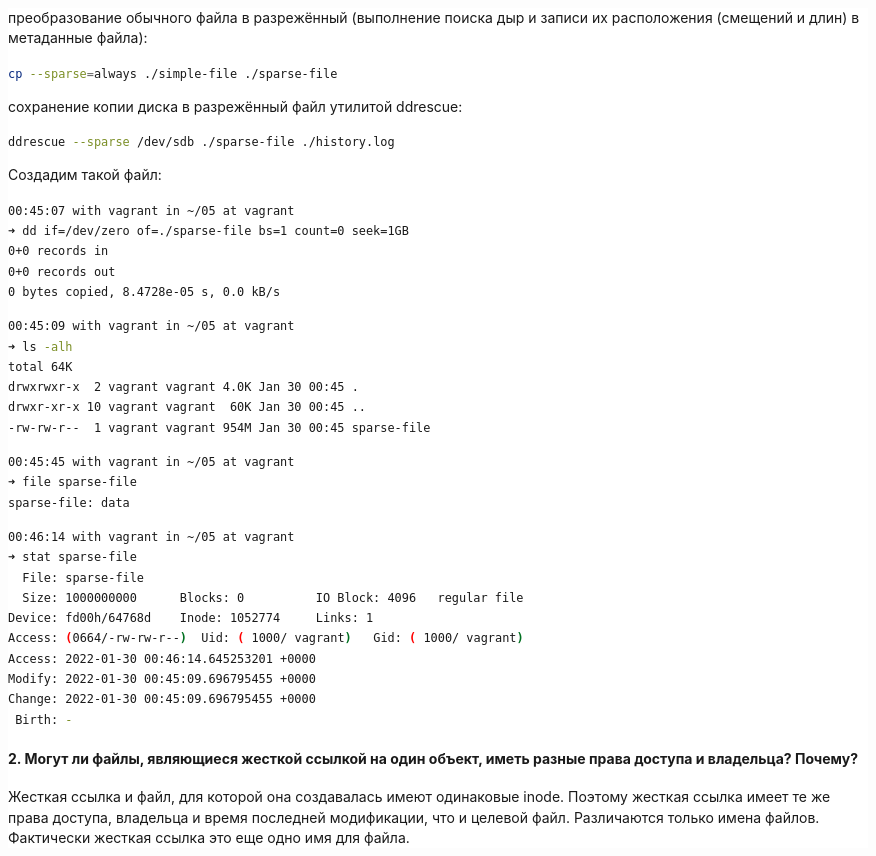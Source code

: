 
преобразование обычного файла в разрежённый (выполнение поиска дыр и записи их расположения (смещений и длин) в метаданные файла):

```bash
cp --sparse=always ./simple-file ./sparse-file
```

сохранение копии диска в разрежённый файл утилитой ddrescue:

```bash
ddrescue --sparse /dev/sdb ./sparse-file ./history.log
```

Создадим такой файл:

```bash
00:45:07 with vagrant in ~/05 at vagrant
➜ dd if=/dev/zero of=./sparse-file bs=1 count=0 seek=1GB
0+0 records in
0+0 records out
0 bytes copied, 8.4728e-05 s, 0.0 kB/s
```

```bash
00:45:09 with vagrant in ~/05 at vagrant
➜ ls -alh
total 64K
drwxrwxr-x  2 vagrant vagrant 4.0K Jan 30 00:45 .
drwxr-xr-x 10 vagrant vagrant  60K Jan 30 00:45 ..
-rw-rw-r--  1 vagrant vagrant 954M Jan 30 00:45 sparse-file
```

```bash
00:45:45 with vagrant in ~/05 at vagrant
➜ file sparse-file
sparse-file: data
```

```bash
00:46:14 with vagrant in ~/05 at vagrant
➜ stat sparse-file
  File: sparse-file
  Size: 1000000000      Blocks: 0          IO Block: 4096   regular file
Device: fd00h/64768d    Inode: 1052774     Links: 1
Access: (0664/-rw-rw-r--)  Uid: ( 1000/ vagrant)   Gid: ( 1000/ vagrant)
Access: 2022-01-30 00:46:14.645253201 +0000
Modify: 2022-01-30 00:45:09.696795455 +0000
Change: 2022-01-30 00:45:09.696795455 +0000
 Birth: -
```


#### 2. Могут ли файлы, являющиеся жесткой ссылкой на один объект, иметь разные права доступа и владельца? Почему?

Жесткая ссылка и файл, для которой она создавалась имеют одинаковые inode. Поэтому жесткая ссылка имеет те же права доступа, владельца и время последней модификации, что и целевой файл. Различаются только имена файлов. Фактически жесткая ссылка это еще одно имя для файла.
================================
Required action: Check every line of the entries above, and copy those that carry the string "with".

Your response:
00:45:07 with vagrant in ~/05 at vagrant
00:45:09 with vagrant in ~/05 at vagrant
00:45:45 with vagrant in ~/05 at vagrant
00:46:14 with vagrant in ~/05 at vagrant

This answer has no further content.